Pour toute critique de ce qui arrive en ce moment sous le règne de S, on va rabâcher en permanence le constat de la misère qui s’étend sur toute la terre, la fin des conquêtes ouvrières et d’un service public qui est présenté comme la panacée à la guerre livrée en tout temps par le système capitaliste, l’aliénation grandissante des victimes à coup de paroles mensongères savamment distillées par les gens de pouvoir et soigneusement relayées par les medias. Cela devient du baratin qui nourrit le PS, la LCR, les écolos, les altermondialistes et les conversations de café du commerce.

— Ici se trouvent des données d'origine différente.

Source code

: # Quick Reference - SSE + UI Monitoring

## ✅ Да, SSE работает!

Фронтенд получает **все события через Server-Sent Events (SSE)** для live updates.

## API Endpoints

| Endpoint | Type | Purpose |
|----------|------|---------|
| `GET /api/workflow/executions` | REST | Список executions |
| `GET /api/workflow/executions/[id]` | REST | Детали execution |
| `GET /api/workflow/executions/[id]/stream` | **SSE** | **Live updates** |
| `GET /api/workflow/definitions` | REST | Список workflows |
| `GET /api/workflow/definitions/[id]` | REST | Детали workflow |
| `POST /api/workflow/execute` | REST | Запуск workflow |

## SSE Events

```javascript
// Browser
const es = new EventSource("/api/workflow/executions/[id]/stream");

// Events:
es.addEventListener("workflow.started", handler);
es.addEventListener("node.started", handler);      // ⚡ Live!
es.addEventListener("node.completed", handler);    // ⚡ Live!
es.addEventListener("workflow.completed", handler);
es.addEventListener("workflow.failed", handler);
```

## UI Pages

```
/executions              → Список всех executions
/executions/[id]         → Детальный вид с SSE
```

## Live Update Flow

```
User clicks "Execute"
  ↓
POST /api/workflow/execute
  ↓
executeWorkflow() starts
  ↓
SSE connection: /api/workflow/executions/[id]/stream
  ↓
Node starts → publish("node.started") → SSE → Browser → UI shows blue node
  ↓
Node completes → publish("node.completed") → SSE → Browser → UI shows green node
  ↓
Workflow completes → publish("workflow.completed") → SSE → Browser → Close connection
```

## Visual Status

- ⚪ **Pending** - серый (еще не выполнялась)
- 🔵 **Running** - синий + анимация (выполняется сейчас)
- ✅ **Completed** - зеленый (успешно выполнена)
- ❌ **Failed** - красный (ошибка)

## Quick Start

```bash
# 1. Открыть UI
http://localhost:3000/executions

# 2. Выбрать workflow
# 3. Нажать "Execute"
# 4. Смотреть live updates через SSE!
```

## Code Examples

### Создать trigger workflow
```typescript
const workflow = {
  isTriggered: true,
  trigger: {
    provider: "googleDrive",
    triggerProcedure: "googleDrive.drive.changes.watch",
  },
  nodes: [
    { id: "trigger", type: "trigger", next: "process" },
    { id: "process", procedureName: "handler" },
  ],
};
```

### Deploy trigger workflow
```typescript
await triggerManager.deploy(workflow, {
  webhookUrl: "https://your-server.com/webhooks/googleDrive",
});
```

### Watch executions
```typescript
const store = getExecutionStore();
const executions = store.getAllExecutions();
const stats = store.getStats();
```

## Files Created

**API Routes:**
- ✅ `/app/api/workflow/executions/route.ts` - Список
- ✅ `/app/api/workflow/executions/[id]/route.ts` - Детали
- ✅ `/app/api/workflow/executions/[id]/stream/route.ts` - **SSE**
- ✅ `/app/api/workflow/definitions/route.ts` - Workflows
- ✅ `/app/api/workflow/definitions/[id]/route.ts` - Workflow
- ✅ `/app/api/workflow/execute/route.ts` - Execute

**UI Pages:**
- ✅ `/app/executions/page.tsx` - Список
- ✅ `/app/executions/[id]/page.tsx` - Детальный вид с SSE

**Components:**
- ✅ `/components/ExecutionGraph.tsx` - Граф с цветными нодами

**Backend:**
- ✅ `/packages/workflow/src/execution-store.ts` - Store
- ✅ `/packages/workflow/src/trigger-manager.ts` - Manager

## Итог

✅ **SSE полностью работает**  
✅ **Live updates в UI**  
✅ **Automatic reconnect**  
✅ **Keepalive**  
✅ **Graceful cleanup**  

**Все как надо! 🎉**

Un sujet me paraît les contenir tous, et être celui qui ne peut que radicalement nous mobiliser pour la lutte, pour toutes les luttes, et nous foutre la rage quand on a les tripes anarchistes : celui du traitement du mal social par le contrôle total des individus et de toute déviance contestataire. Tous ceux qui ne courbent pas la tête sont en train de tomber sous la théorie du criminel-né.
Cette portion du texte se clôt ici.